The Census Bureau reported new home sales for January at a seasonally adjusted annual rate of 670,000 units. This is old news, but more confirmation of what we have seen in the local North Texas housing market. The boost to new home sales at the end of 2022 and January of this year was the result of improved affordability. It was a confluence of several events. The key ingredients were as follows:
- Overly loose financial conditions with many Americans still sitting on excess savings
- Falling mortgage rates in December and January
- Significant price reductions from home builders (including rate-buydowns)
- Depressed resale inventory providing minimal competition for builders who had affordable inventory to move
At least two of these ingredients are already unwinding. A third is on the verge of correcting if the spring selling season brings some additional resale inventory back to the market.
It’s important to remember the Census estimates for new home sales do NOT factor in cancellation rates. Builders are still experiencing elevated cancellation rates caused by last year’s mortgage rate shock and inflated pricing. Cancellations improved during December and January as rates cooled, but the climb in rates over the last three weeks is already causing some contract bust-outs again.

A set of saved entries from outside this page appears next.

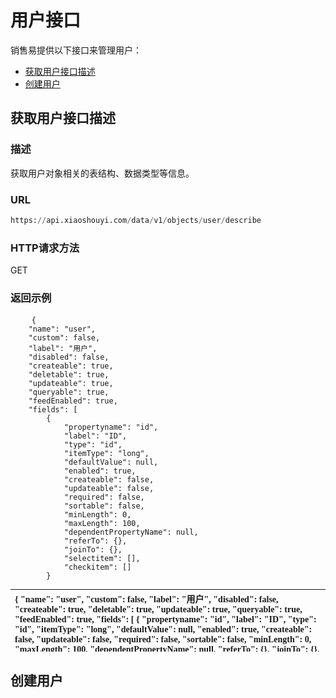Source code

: # 用户接口 #

销售易提供以下接口来管理用户：
* [获取用户接口描述](##获取用户接口描述)
* [创建用户](##创建用户)

## 获取用户接口描述 ##

### 描述 ###

获取用户对象相关的表结构、数据类型等信息。

### URL ###

```Python
https://api.xiaoshouyi.com/data/v1/objects/user/describe
```
### HTTP请求方法 ###

GET

### 返回示例 ###

<pre class="prettyprint">
    <code class="language-javascript">{
    "name": "user",
    "custom": false,
    "label": "用户",
    "disabled": false,
    "createable": true,
    "deletable": true,
    "updateable": true,
    "queryable": true,
    "feedEnabled": true,
    "fields": [
        {
            "propertyname": "id",
            "label": "ID",
            "type": "id",
            "itemType": "long",
            "defaultValue": null,
            "enabled": true,
            "createable": false,
            "updateable": false,
            "required": false,
            "sortable": false,
            "minLength": 0,
            "maxLength": 100,
            "dependentPropertyName": null,
            "referTo": {},
            "joinTo": {},
            "selectitem": [],
            "checkitem": []
        }</code>
</pre>

<table border="0.5px" align="center" bordercolor="gray" background="gray" width="90%" height="100px" style="font-family:微软雅黑; font-size:14px">
    <tr align="left">
        <th>{
    "name": "user",
    "custom": false,
    "label": "用户",
    "disabled": false,
    "createable": true,
    "deletable": true,
    "updateable": true,
    "queryable": true,
    "feedEnabled": true,
    "fields": [
        {
            "propertyname": "id",
            "label": "ID",
            "type": "id",
            "itemType": "long",
            "defaultValue": null,
            "enabled": true,
            "createable": false,
            "updateable": false,
            "required": false,
            "sortable": false,
            "minLength": 0,
            "maxLength": 100,
            "dependentPropertyName": null,
            "referTo": {},
            "joinTo": {},
            "selectitem": [],
            "checkitem": []
        },
        {
            "propertyname": "email",
            "label": "邮箱",
            "type": "text",
            "itemType": "String",
            "defaultValue": null,
            "enabled": true,
            "createable": true,
            "updateable": true,
            "required": false,
            "sortable": false,
            "minLength": 0,
            "maxLength": 100,
            "dependentPropertyName": null,
            "referTo": {},
            "joinTo": {},
            "selectitem": [],
            "checkitem": []
        },
        {
            "propertyname": "phone",
            "label": "手机号",
            "type": "text",
            "itemType": "String",
            "defaultValue": null,
            "enabled": true,
            "createable": true,
            "updateable": true,
            "required": false,
            "sortable": false,
            "minLength": 0,
            "maxLength": 200,
            "dependentPropertyName": null,
            "referTo": {},
            "joinTo": {},
            "selectitem": [],
            "checkitem": []
        },
        {
            "propertyname": "unionId",
            "label": "联合认证ID",
            "type": "text",
            "itemType": "String",
            "defaultValue": null,
            "enabled": true,
            "createable": true,
            "updateable": true,
            "required": false,
            "sortable": false,
            "minLength": 0,
            "maxLength": 200,
            "dependentPropertyName": null,
            "referTo": {},
            "joinTo": {},
            "selectitem": [],
            "checkitem": []
        },
        {
            "propertyname": "name",
            "label": "姓名",
            "type": "text",
            "itemType": "String",
            "defaultValue": null,
            "enabled": true,
            "createable": true,
            "updateable": true,
            "required": true,
            "sortable": false,
            "minLength": 0,
            "maxLength": 20,
            "dependentPropertyName": null,
            "referTo": {},
            "joinTo": {},
            "selectitem": [],
            "checkitem": []
        },
        {
            "propertyname": "status",
            "label": "用户状态",
            "type": "text",
            "itemType": "String",
            "defaultValue": null,
            "enabled": true,
            "createable": false,
            "updateable": false,
            "required": false,
            "sortable": false,
            "minLength": 0,
            "maxLength": 4,
            "dependentPropertyName": null,
            "referTo": {},
            "joinTo": {},
            "selectitem": [],
            "checkitem": []
        },
        {
            "propertyname": "statusInt",
            "label": "用户状态编码",
            "type": "select",
            "itemType": "Long",
            "defaultValue": null,
            "enabled": true,
            "createable": false,
            "updateable": false,
            "required": false,
            "sortable": false,
            "minLength": 0,
            "maxLength": 4,
            "dependentPropertyName": null,
            "referTo": {},
            "joinTo": {},
            "selectitem": [
                {
                    "label": "未激活",
                    "value": "0"
                },
                {
                    "label": "已激活",
                    "value": "1"
                },
                {
                    "label": "已删除",
                    "value": "-10"
                },
                {
                    "label": "已离职",
                    "value": "-11"
                }
            ],
            "checkitem": []
        },
        {
            "propertyname": "joinAtStr",
            "label": "入职日期",
            "type": "date",
            "itemType": "String",
            "defaultValue": null,
            "enabled": true,
            "createable": true,
            "updateable": true,
            "required": false,
            "sortable": false,
            "minLength": 0,
            "maxLength": 10,
            "dependentPropertyName": null,
            "referTo": {},
            "joinTo": {},
            "selectitem": [],
            "checkitem": []
        },
        {
            "propertyname": "birthday",
            "label": "出生日期",
            "type": "date",
            "itemType": "String",
            "defaultValue": null,
            "enabled": true,
            "createable": true,
            "updateable": true,
            "required": false,
            "sortable": false,
            "minLength": 0,
            "maxLength": 10,
            "dependentPropertyName": null,
            "referTo": {},
            "joinTo": {},
            "selectitem": [],
            "checkitem": []
        },
        {
            "propertyname": "employeeCode",
            "label": "员工编号",
            "type": "text",
            "itemType": "String",
            "defaultValue": null,
            "enabled": true,
            "createable": true,
            "updateable": true,
            "required": false,
            "sortable": false,
            "minLength": 0,
            "maxLength": 20,
            "dependentPropertyName": null,
            "referTo": {},
            "joinTo": {},
            "selectitem": [],
            "checkitem": []
        },
        {
            "propertyname": "positionName",
            "label": "职位",
            "type": "text",
            "itemType": "String",
            "defaultValue": null,
            "enabled": true,
            "createable": true,
            "updateable": true,
            "required": false,
            "sortable": false,
            "minLength": 0,
            "maxLength": 30,
            "dependentPropertyName": null,
            "referTo": {},
            "joinTo": {},
            "selectitem": [],
            "checkitem": []
        },
        {
            "propertyname": "userManagerId",
            "label": "主管",
            "type": "reference",
            "itemType": "long",
            "defaultValue": null,
            "enabled": true,
            "createable": true,
            "updateable": true,
            "required": false,
            "sortable": false,
            "minLength": 0,
            "maxLength": 20,
            "dependentPropertyName": null,
            "referTo": {
                "label": "用户",
                "belongId": 70
            },
            "joinTo": {},
            "selectitem": [],
            "checkitem": []
        },
        {
            "propertyname": "gender",
            "label": "性别",
            "type": "select",
            "itemType": "Long",
            "defaultValue": null,
            "enabled": true,
            "createable": true,
            "updateable": true,
            "required": false,
            "sortable": false,
            "minLength": 0,
            "maxLength": 4,
            "dependentPropertyName": null,
            "referTo": {},
            "joinTo": {},
            "selectitem": [
                {
                    "label": "男",
                    "value": "1"
                },
                {
                    "label": "女",
                    "value": "2"
                }
            ],
            "checkitem": []
        },
        {
            "propertyname": "rankId",
            "label": "职级",
            "type": "select",
            "itemType": "Long",
            "defaultValue": null,
            "enabled": true,
            "createable": true,
            "updateable": true,
            "required": false,
            "sortable": false,
            "minLength": 0,
            "maxLength": 20,
            "dependentPropertyName": null,
            "referTo": {},
            "joinTo": {},
            "selectitem": [
                {
                    "label": "二级",
                    "value": 899804,
                    "dependentValue": [],
                    "disabled": false
                },
                {
                    "label": "三级",
                    "value": 936571,
                    "dependentValue": [],
                    "disabled": false
                },
                {
                    "label": "一级",
                    "value": 1172174,
                    "dependentValue": [],
                    "disabled": false
                }
            ],
            "checkitem": []
        },
        {
            "propertyname": "languageCode",
            "label": "languageCode",
            "type": "text",
            "itemType": "String",
            "defaultValue": null,
            "enabled": true,
            "createable": false,
            "updateable": false,
            "required": false,
            "sortable": false,
            "minLength": 0,
            "maxLength": 10,
            "dependentPropertyName": null,
            "referTo": {},
            "joinTo": {},
            "selectitem": [],
            "checkitem": []
        },
        {
            "propertyname": "timezone",
            "label": "timezone",
            "type": "text",
            "itemType": "String",
            "defaultValue": null,
            "enabled": true,
            "createable": false,
            "updateable": false,
            "required": false,
            "sortable": false,
            "minLength": 0,
            "maxLength": 200,
            "dependentPropertyName": null,
            "referTo": {},
            "joinTo": {},
            "selectitem": [],
            "checkitem": []
        },
        {
            "propertyname": "departId",
            "label": "部门",
            "type": "reference",
            "itemType": "long",
            "defaultValue": null,
            "enabled": true,
            "createable": true,
            "updateable": true,
            "required": true,
            "sortable": false,
            "minLength": 0,
            "maxLength": 20,
            "dependentPropertyName": null,
            "referTo": {
                "label": "部门",
                "belongId": 50
            },
            "joinTo": {},
            "selectitem": [],
            "checkitem": []
        }
    ],
    "entityTypes": []
}</th>
    </tr>
</table>


## 创建用户 ##
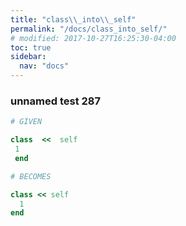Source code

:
 ```yaml
---
title: "class\\_into\\_self"
permalink: "/docs/class_into_self/"
# modified: 2017-10-27T16:25:30-04:00
toc: true
sidebar:
  nav: "docs"
---
```

### unnamed test 287
```ruby
# GIVEN

class  <<  self 
 1 
 end

```
```ruby
# BECOMES

class << self
  1
end
```
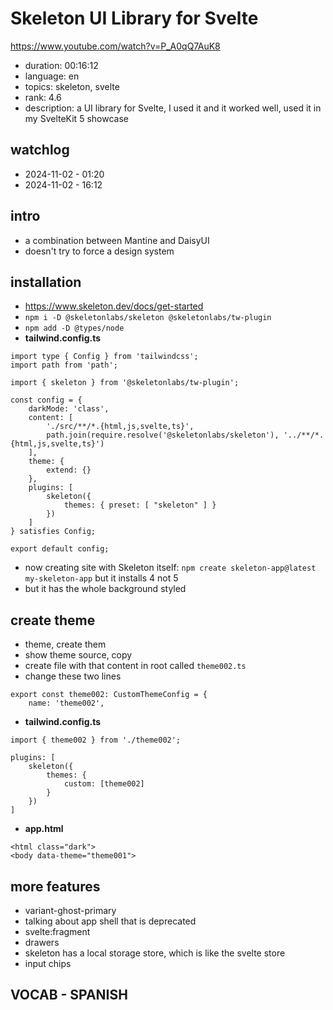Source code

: # Skeleton UI Library for Svelte

https://www.youtube.com/watch?v=P_A0qQ7AuK8

- duration: 00:16:12
- language: en
- topics: skeleton, svelte
- rank: 4.6
- description: a UI library for Svelte, I used it and it worked well, used it in my SvelteKit 5 showcase

## watchlog

- 2024-11-02 - 01:20
- 2024-11-02 - 16:12

## intro

- a combination between Mantine and DaisyUI
- doesn't try to force a design system

## installation

- https://www.skeleton.dev/docs/get-started
- `npm i -D @skeletonlabs/skeleton @skeletonlabs/tw-plugin`
- `npm add -D @types/node`
- **tailwind.config.ts**

```
import type { Config } from 'tailwindcss';
import path from 'path';

import { skeleton } from '@skeletonlabs/tw-plugin';

const config = {
	darkMode: 'class',
	content: [
		'./src/**/*.{html,js,svelte,ts}',
		path.join(require.resolve('@skeletonlabs/skeleton'), '../**/*.{html,js,svelte,ts}')
	],
	theme: {
		extend: {}
	},
	plugins: [
		skeleton({
			themes: { preset: [ "skeleton" ] }
		})
	]
} satisfies Config;

export default config;
```

- now creating site with Skeleton itself: `npm create skeleton-app@latest my-skeleton-app` but it installs 4 not 5 
- but it has the whole background styled

## create theme

- theme, create them
- show theme source, copy
- create file with that content in root called `theme002.ts`
- change these two lines

```
export const theme002: CustomThemeConfig = {
	name: 'theme002',
```

- **tailwind.config.ts**

```
import { theme002 } from './theme002';

plugins: [
	skeleton({
		themes: {
			custom: [theme002]
		}
	})
]
```

- **app.html**

```
<html class="dark">
<body data-theme="theme001">
```

## more features

- variant-ghost-primary
- talking about app shell that is deprecated
- svelte:fragment
- drawers
- skeleton has a local storage store, which is like the svelte store
- input chips


## VOCAB - SPANISH

```

```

Tri Pointe Homes, a quality move-up builder with product in the immediate area saw it’s cancellation rate spike to 42% in the quarter ending December 2022. Every major builder saw big jumps in their cancellations in the last quarter of 2022. That’s precisely why most of them got serious about lowering prices and moving some inventory.
Builders were also improving affordability with big concessions for rate buydowns. D.R. Horton, Lennar, Pulte and others have been offering rate buydowns as low as 4.25 percent to make new homes more attractive. This is one of the ways builders were able to get a leg up on existing home sellers. Those rate buydowns can provide a significant psychological boost to improve demand without lowering the reported sales prices. More existing sellers are getting the memo and trying to be more flexible. Some existing sellers are still in denial, hoping to wait it out for inflated pandemic level prices.
The Census estimates for new home sales are always noisy. As expected, we saw some downward revisions to previous months in the latest report. The key ingredient for the January estimate on new home sales was significant price drops for both median and average prices. Without improved affordability, new and existing home sales will remain stuck in the mud. NAR demonstrated as much with existing home sales in January that were 37 percent lower than a year ago.
The recent boost in contract activity to start 2023 is already getting clipped again with mortgage rates rising 89 basis points in the last three weeks. The Mortgage Bankers Association’s purchase application index just hit the lowest levels since 1995. Purchase application activity is down 41 percent from the same week a year ago in the latest report.
Those animal spirits calling a bottom in the housing market and encouraging buyers to bid up homes again are part of the reason rates are rising again. Any good news on the economic front simply exacerbates the need for the Federal Reserve to tighten policy even further. Inflation is still running way too hot. Higher rates are one of the few tools the Fed has in its arsenal to keep inflation from spiraling out of control again.
If you are in the market for a new home in North Texas, just realize it’s a confidence game, a standoff/stalemate if you will. There are some deals to be had, but builders are still throttling that rather large backlog into the market to avoid bigger price reductions on specs. A lot of the more attractive affordable inventory has been picked off the past two months. If you are patient, there is more where that came from. If you are okay with locking in current prices to build, that’s a decision that only you can make for yourself.
With resale inventory likely bottoming out here before the spring selling season gets started, new construction buyers should be careful to make sure they understand exactly what they are paying for. There are some nice new homes out there. There are also a number of conflicted sales reps still trying to convince prospective buyers to warm up to paying more money for less home (and much smaller pieces of actual real estate).
As with most things, beauty is in the eye of the beholder. That’s certainly the case with new homes. The following two charts demonstrate what buyers have dealing with over the past few years in terms of new home construction and price inflation.
The recent reductions on nominal new home prices in Denton County look fairly significant at first glance. Upon closer inspection, however, you see that confidence game I was referring to. In terms of price per square foot (not even accounting for lot sizes), new home prices still look very high compared to what buyers were paying just a couple of years ago.